The absence of those perspectives “impedes a comparison of the claimed design to the reference by any ordinary observer and is alone sufficient to support a finding of no anticipation,” the court wrote. It also said that not seeing those angles of the Chinese design “amounts to a failure of proof” that GM’s patent is obvious.
That’s significant because many design patent challenges are based on images from the internet or other publications and don’t show every angle of the earlier design, Carani said. Questions about whether such references are sufficient to prove invalidity have percolated for years, but this is the first time the Federal Circuit has clearly stated that they are not, he noted.
The holding will be frequently cited in litigation and at the patent office, and “I think the net result is it makes it more difficult to find viable prior art references,” Carani said. When a challenge is based on a publication, instead of another design patent, there is now “a strong likelihood that you will not have all the views necessary for a finding of anticipation or obviousness,” he added.

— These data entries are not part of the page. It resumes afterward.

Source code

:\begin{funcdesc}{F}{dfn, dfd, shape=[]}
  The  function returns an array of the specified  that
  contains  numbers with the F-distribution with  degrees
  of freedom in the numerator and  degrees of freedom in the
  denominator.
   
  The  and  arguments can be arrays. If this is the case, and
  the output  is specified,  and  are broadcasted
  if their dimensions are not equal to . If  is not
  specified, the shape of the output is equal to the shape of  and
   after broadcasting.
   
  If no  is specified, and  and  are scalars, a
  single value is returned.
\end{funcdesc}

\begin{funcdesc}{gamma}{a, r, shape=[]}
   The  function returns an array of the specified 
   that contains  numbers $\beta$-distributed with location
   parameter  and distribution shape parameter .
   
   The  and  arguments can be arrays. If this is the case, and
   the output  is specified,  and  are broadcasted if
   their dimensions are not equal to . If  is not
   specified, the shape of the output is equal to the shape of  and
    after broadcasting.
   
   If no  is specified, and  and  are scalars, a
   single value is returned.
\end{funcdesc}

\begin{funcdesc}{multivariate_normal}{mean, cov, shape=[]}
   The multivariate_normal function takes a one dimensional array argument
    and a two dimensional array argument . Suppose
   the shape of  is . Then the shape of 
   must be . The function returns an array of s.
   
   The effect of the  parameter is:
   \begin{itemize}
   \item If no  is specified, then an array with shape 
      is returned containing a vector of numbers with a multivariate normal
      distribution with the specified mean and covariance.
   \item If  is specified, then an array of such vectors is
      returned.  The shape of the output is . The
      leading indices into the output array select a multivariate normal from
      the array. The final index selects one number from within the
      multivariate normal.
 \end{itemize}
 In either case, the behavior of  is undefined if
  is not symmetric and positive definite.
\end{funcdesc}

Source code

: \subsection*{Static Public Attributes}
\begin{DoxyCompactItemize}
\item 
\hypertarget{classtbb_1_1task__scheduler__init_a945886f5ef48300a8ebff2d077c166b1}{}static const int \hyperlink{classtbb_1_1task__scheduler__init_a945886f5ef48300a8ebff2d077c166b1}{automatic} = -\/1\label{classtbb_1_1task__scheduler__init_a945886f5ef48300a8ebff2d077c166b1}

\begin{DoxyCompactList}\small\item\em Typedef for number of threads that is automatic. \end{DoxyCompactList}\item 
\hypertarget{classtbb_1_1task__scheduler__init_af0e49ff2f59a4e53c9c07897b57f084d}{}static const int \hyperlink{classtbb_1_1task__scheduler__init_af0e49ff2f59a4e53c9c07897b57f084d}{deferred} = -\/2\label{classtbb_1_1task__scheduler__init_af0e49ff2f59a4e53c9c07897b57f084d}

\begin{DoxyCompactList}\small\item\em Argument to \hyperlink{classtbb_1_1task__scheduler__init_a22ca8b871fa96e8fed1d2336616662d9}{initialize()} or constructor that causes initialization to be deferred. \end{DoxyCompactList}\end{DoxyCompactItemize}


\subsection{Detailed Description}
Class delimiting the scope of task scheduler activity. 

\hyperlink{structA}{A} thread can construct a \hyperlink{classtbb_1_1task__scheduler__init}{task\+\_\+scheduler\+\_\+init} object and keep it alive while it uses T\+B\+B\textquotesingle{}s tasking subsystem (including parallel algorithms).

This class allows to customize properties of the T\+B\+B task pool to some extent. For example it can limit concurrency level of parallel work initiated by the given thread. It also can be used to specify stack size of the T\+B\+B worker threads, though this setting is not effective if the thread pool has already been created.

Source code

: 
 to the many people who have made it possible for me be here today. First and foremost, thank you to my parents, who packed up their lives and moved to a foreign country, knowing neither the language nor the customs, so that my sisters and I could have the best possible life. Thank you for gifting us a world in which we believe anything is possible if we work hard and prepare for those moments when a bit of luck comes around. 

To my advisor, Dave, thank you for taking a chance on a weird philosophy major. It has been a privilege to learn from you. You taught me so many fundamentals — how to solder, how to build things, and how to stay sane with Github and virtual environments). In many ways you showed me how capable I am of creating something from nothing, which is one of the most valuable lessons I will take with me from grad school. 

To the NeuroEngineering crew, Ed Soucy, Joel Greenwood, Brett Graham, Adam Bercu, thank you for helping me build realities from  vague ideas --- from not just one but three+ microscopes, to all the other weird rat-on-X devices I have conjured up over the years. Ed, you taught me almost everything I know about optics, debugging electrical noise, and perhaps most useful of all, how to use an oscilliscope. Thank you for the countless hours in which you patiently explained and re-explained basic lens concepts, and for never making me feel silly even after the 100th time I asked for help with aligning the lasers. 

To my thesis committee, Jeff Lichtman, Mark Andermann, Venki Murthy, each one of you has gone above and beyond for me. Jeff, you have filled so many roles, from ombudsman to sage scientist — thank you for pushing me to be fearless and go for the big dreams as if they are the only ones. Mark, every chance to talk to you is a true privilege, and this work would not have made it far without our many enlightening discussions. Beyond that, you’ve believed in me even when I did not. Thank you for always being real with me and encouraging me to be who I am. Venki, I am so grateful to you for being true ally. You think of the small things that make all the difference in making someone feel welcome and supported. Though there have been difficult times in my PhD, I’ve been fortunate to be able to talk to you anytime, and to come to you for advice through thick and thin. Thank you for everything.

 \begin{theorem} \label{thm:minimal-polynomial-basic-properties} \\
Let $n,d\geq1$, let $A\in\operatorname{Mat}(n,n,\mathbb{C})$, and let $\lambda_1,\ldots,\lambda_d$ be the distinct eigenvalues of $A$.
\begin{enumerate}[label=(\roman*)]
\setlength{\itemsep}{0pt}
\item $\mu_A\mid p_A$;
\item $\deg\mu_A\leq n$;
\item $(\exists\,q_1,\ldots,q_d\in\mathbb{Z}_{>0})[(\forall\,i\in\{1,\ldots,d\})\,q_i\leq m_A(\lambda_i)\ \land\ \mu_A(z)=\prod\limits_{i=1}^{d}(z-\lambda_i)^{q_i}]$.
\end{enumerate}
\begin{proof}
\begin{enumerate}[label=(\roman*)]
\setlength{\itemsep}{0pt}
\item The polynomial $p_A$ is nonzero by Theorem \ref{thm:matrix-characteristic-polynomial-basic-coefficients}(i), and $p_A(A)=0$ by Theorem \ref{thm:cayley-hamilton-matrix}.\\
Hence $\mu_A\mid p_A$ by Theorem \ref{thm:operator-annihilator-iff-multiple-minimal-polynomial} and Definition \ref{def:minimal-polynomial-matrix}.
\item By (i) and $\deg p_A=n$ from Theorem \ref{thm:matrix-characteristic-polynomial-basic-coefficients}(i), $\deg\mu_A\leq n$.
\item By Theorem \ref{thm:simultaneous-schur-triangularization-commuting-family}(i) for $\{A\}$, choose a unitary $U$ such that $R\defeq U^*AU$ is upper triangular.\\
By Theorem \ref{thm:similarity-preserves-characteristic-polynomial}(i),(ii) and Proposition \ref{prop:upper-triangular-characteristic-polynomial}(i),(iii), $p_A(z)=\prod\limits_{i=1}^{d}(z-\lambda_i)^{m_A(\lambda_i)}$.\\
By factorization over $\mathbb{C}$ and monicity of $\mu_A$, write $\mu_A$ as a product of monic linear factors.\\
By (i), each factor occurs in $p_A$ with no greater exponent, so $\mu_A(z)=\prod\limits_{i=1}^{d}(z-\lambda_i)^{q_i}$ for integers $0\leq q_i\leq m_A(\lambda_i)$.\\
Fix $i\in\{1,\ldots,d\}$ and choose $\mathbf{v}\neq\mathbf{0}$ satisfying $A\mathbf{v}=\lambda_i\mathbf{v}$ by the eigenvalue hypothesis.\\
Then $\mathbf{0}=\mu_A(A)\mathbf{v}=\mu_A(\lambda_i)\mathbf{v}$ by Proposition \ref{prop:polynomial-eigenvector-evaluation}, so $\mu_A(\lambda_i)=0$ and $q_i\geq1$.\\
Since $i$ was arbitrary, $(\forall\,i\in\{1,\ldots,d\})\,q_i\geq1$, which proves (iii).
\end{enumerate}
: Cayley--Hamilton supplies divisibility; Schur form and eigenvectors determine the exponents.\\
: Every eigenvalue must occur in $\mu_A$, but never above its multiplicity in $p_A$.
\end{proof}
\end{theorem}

As more design patent challenges are based on prior art showing only a single view of a design, “this is going to become very important,” Durkin said.
“That’s some language that I’m going to go back to the next time I’m faced with a challenge based on a prior art reference that doesn’t show the entire claimed design,” she said. “It’s just a little hidden gem in the case.”
Representatives of LKQ and GM did not respond to requests for comment on the decision or the next steps in the case.
The cases are LKQ Corp. et al. v. GM Global Technology Operations LLC, case numbers 22-1253 and 21-2348, in the U.S. Court of Appeals for the Federal Circuit.